THE MONDAY Trial, a live reality show that could be destined for a long run, was showing again yesterday in Milan, where Italian prime minister Silvio Berlusconi faced charges that he paid English lawyer David Mills a $600,000 (€420,000) bribe in return for “reticent” testimony during two major trials in the 90s involving Mr Berlusconi’s Fininvest Group.
Until yesterday, Mr Berlusconi had not attended any of the hearings relating to this trial. However, the prime minister’s change of tactics, his apparent determination to attend all four trials in which he is currently indicted, saw him in court yesterday for a trial he described as “unbelievable”.
Speaking to reporters during a break in the hearing, he launched a by now familiar tirade against the investigating judiciary, saying: “This is the worst of all my trials . . . it is ridiculous, paradoxical and unbelievable that the Italian state should spend so much money for a trial like this. There is no motive to it and no trace of the payment . . . From 103 investigations, these [Milan] public prosecutors have brought me to trial 24 times . . . and in none of these 24 trials did the judges find that the charges made by the public prosecutors were founded . . . they were merely trying to use the legal system as a weapon against someone they consider to be a political adversary.”

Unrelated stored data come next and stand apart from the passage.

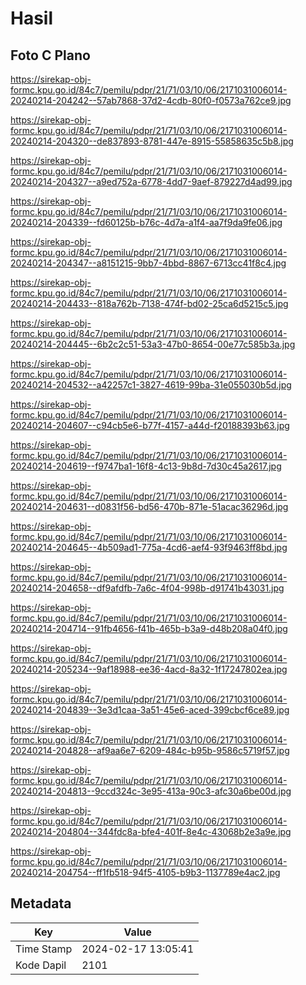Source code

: # Hasil

## Foto C Plano

https://sirekap-obj-formc.kpu.go.id/84c7/pemilu/pdpr/21/71/03/10/06/2171031006014-20240214-204242--57ab7868-37d2-4cdb-80f0-f0573a762ce9.jpg

https://sirekap-obj-formc.kpu.go.id/84c7/pemilu/pdpr/21/71/03/10/06/2171031006014-20240214-204320--de837893-8781-447e-8915-55858635c5b8.jpg

https://sirekap-obj-formc.kpu.go.id/84c7/pemilu/pdpr/21/71/03/10/06/2171031006014-20240214-204327--a9ed752a-6778-4dd7-9aef-879227d4ad99.jpg

https://sirekap-obj-formc.kpu.go.id/84c7/pemilu/pdpr/21/71/03/10/06/2171031006014-20240214-204339--fd60125b-b76c-4d7a-a1f4-aa7f9da9fe06.jpg

https://sirekap-obj-formc.kpu.go.id/84c7/pemilu/pdpr/21/71/03/10/06/2171031006014-20240214-204347--a8151215-9bb7-4bbd-8867-6713cc41f8c4.jpg

https://sirekap-obj-formc.kpu.go.id/84c7/pemilu/pdpr/21/71/03/10/06/2171031006014-20240214-204433--818a762b-7138-474f-bd02-25ca6d5215c5.jpg

https://sirekap-obj-formc.kpu.go.id/84c7/pemilu/pdpr/21/71/03/10/06/2171031006014-20240214-204445--6b2c2c51-53a3-47b0-8654-00e77c585b3a.jpg

https://sirekap-obj-formc.kpu.go.id/84c7/pemilu/pdpr/21/71/03/10/06/2171031006014-20240214-204532--a42257c1-3827-4619-99ba-31e055030b5d.jpg

https://sirekap-obj-formc.kpu.go.id/84c7/pemilu/pdpr/21/71/03/10/06/2171031006014-20240214-204607--c94cb5e6-b77f-4157-a44d-f20188393b63.jpg

https://sirekap-obj-formc.kpu.go.id/84c7/pemilu/pdpr/21/71/03/10/06/2171031006014-20240214-204619--f9747ba1-16f8-4c13-9b8d-7d30c45a2617.jpg

https://sirekap-obj-formc.kpu.go.id/84c7/pemilu/pdpr/21/71/03/10/06/2171031006014-20240214-204631--d0831f56-bd56-470b-871e-51acac36296d.jpg

https://sirekap-obj-formc.kpu.go.id/84c7/pemilu/pdpr/21/71/03/10/06/2171031006014-20240214-204645--4b509ad1-775a-4cd6-aef4-93f9463ff8bd.jpg

https://sirekap-obj-formc.kpu.go.id/84c7/pemilu/pdpr/21/71/03/10/06/2171031006014-20240214-204658--df9afdfb-7a6c-4f04-998b-d91741b43031.jpg

https://sirekap-obj-formc.kpu.go.id/84c7/pemilu/pdpr/21/71/03/10/06/2171031006014-20240214-204714--91fb4656-f41b-465b-b3a9-d48b208a04f0.jpg

https://sirekap-obj-formc.kpu.go.id/84c7/pemilu/pdpr/21/71/03/10/06/2171031006014-20240214-205234--9af18988-ee36-4acd-8a32-1f17247802ea.jpg

https://sirekap-obj-formc.kpu.go.id/84c7/pemilu/pdpr/21/71/03/10/06/2171031006014-20240214-204839--3e3d1caa-3a51-45e6-aced-399cbcf6ce89.jpg

https://sirekap-obj-formc.kpu.go.id/84c7/pemilu/pdpr/21/71/03/10/06/2171031006014-20240214-204828--af9aa6e7-6209-484c-b95b-9586c5719f57.jpg

https://sirekap-obj-formc.kpu.go.id/84c7/pemilu/pdpr/21/71/03/10/06/2171031006014-20240214-204813--9ccd324c-3e95-413a-90c3-afc30a6be00d.jpg

https://sirekap-obj-formc.kpu.go.id/84c7/pemilu/pdpr/21/71/03/10/06/2171031006014-20240214-204804--344fdc8a-bfe4-401f-8e4c-43068b2e3a9e.jpg

https://sirekap-obj-formc.kpu.go.id/84c7/pemilu/pdpr/21/71/03/10/06/2171031006014-20240214-204754--ff1fb518-94f5-4105-b9b3-1137789e4ac2.jpg


## Metadata

| Key        | Value               |
| ---------- | ------------------- |
| Time Stamp | 2024-02-17 13:05:41 |
| Kode Dapil | 2101                |



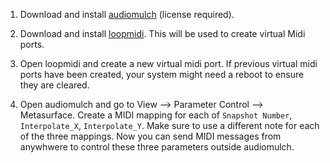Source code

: 1. Download and install [audiomulch](http://www.audiomulch.com/) (license required).

2. Download and install [loopmidi](http://www.tobias-erichsen.de/software/loopmidi.html). This will be used to create virtual Midi ports.

3. Open loopmidi and create a new virtual midi port. If previous virtual midi ports have been created, your system might need a reboot to ensure they are cleared.

4. Open audiomulch and go to View --> Parameter Control --> Metasurface. Create a MIDI mapping for each of `Snapshot Number`, `Interpolate_X`, `Interpolate_Y`. Make sure to use a different note for each of the three mappings.
Now you can send MIDI messages from anywhwere to control these three parameters outside audiomulch.


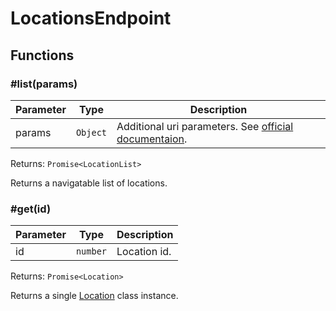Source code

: # LocationsEndpoint

## Functions

### \#list(params)

| Parameter | Type     | Description                                                                                                  |
| --------- | -------- | ------------------------------------------------------------------------------------------------------------ |
| params    | `Object` | Additional uri parameters. See [official documentaion](https://docs.hetzner.cloud/#resources-locations-get). |

Returns: `Promise<LocationList>`

Returns a navigatable list of locations.

### \#get(id)

| Parameter | Type     | Description   |
| --------- | -------- | ------------- |
| id        | `number` | Location id.  |

Returns: `Promise<Location>`

Returns a single [Location](../locations/location.md) class instance.
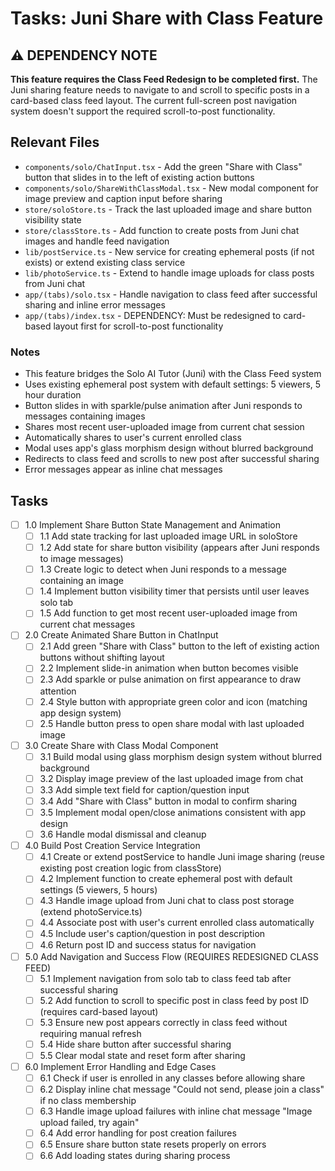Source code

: # Tasks: Juni Share with Class Feature

## ⚠️ DEPENDENCY NOTE
**This feature requires the Class Feed Redesign to be completed first.** The Juni sharing feature needs to navigate to and scroll to specific posts in a card-based class feed layout. The current full-screen post navigation system doesn't support the required scroll-to-post functionality.

## Relevant Files

- `components/solo/ChatInput.tsx` - Add the green "Share with Class" button that slides in to the left of existing action buttons
- `components/solo/ShareWithClassModal.tsx` - New modal component for image preview and caption input before sharing
- `store/soloStore.ts` - Track the last uploaded image and share button visibility state
- `store/classStore.ts` - Add function to create posts from Juni chat images and handle feed navigation
- `lib/postService.ts` - New service for creating ephemeral posts (if not exists) or extend existing class service
- `lib/photoService.ts` - Extend to handle image uploads for class posts from Juni chat
- `app/(tabs)/solo.tsx` - Handle navigation to class feed after successful sharing and inline error messages
- `app/(tabs)/index.tsx` - DEPENDENCY: Must be redesigned to card-based layout first for scroll-to-post functionality

### Notes

- This feature bridges the Solo AI Tutor (Juni) with the Class Feed system
- Uses existing ephemeral post system with default settings: 5 viewers, 5 hour duration
- Button slides in with sparkle/pulse animation after Juni responds to messages containing images
- Shares most recent user-uploaded image from current chat session
- Automatically shares to user's current enrolled class
- Modal uses app's glass morphism design without blurred background
- Redirects to class feed and scrolls to new post after successful sharing
- Error messages appear as inline chat messages

## Tasks

- [ ] 1.0 Implement Share Button State Management and Animation
  - [ ] 1.1 Add state tracking for last uploaded image URL in soloStore
  - [ ] 1.2 Add state for share button visibility (appears after Juni responds to image messages)
  - [ ] 1.3 Create logic to detect when Juni responds to a message containing an image
  - [ ] 1.4 Implement button visibility timer that persists until user leaves solo tab
  - [ ] 1.5 Add function to get most recent user-uploaded image from current chat messages

- [ ] 2.0 Create Animated Share Button in ChatInput
  - [ ] 2.1 Add green "Share with Class" button to the left of existing action buttons without shifting layout
  - [ ] 2.2 Implement slide-in animation when button becomes visible
  - [ ] 2.3 Add sparkle or pulse animation on first appearance to draw attention
  - [ ] 2.4 Style button with appropriate green color and icon (matching app design system)
  - [ ] 2.5 Handle button press to open share modal with last uploaded image

- [ ] 3.0 Create Share with Class Modal Component
  - [ ] 3.1 Build modal using glass morphism design system without blurred background
  - [ ] 3.2 Display image preview of the last uploaded image from chat
  - [ ] 3.3 Add simple text field for caption/question input
  - [ ] 3.4 Add "Share with Class" button in modal to confirm sharing
  - [ ] 3.5 Implement modal open/close animations consistent with app design
  - [ ] 3.6 Handle modal dismissal and cleanup

- [ ] 4.0 Build Post Creation Service Integration
  - [ ] 4.1 Create or extend postService to handle Juni image sharing (reuse existing post creation logic from classStore)
  - [ ] 4.2 Implement function to create ephemeral post with default settings (5 viewers, 5 hours)
  - [ ] 4.3 Handle image upload from Juni chat to class post storage (extend photoService.ts)
  - [ ] 4.4 Associate post with user's current enrolled class automatically
  - [ ] 4.5 Include user's caption/question in post description
  - [ ] 4.6 Return post ID and success status for navigation

- [ ] 5.0 Add Navigation and Success Flow (REQUIRES REDESIGNED CLASS FEED)
  - [ ] 5.1 Implement navigation from solo tab to class feed tab after successful sharing
  - [ ] 5.2 Add function to scroll to specific post in class feed by post ID (requires card-based layout)
  - [ ] 5.3 Ensure new post appears correctly in class feed without requiring manual refresh
  - [ ] 5.4 Hide share button after successful sharing
  - [ ] 5.5 Clear modal state and reset form after sharing

- [ ] 6.0 Implement Error Handling and Edge Cases
  - [ ] 6.1 Check if user is enrolled in any classes before allowing share
  - [ ] 6.2 Display inline chat message "Could not send, please join a class" if no class membership
  - [ ] 6.3 Handle image upload failures with inline chat message "Image upload failed, try again"
  - [ ] 6.4 Add error handling for post creation failures
  - [ ] 6.5 Ensure share button state resets properly on errors
  - [ ] 6.6 Add loading states during sharing process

Mr Berlusconi went on to suggest that a parliamentary commission of inquiry should address the “cancer for democracy” represented by a politicised judiciary. With specific reference to the “Mills” trial, the prime minister supplied reporters with copies of an interview he gave two years ago to TV journalist (and sympathiser) Bruno Vespa, in which he declared that David Mills was “one of many lawyers occasionally used outside Italy by Fininvest. I do not recall ever having met him.”
In February last year, an appeals court quashed a 4½-year sentence handed down to Mr Mills, estranged husband of former Labour minister Teresa Jowell, for corruption in the 1997 and 1998 All Iberian and Guardia Di Finanza trials, not because it judged the charges unfounded but rather because the statute of limitations had kicked in: more than 10 years had passed since the original “crime” was committed.
When Mr Berlusconi speaks of his “24” trials that concluded without a conviction, he omits to say that many of these trials did not end in acquittals, rather they were quashed by the same statute.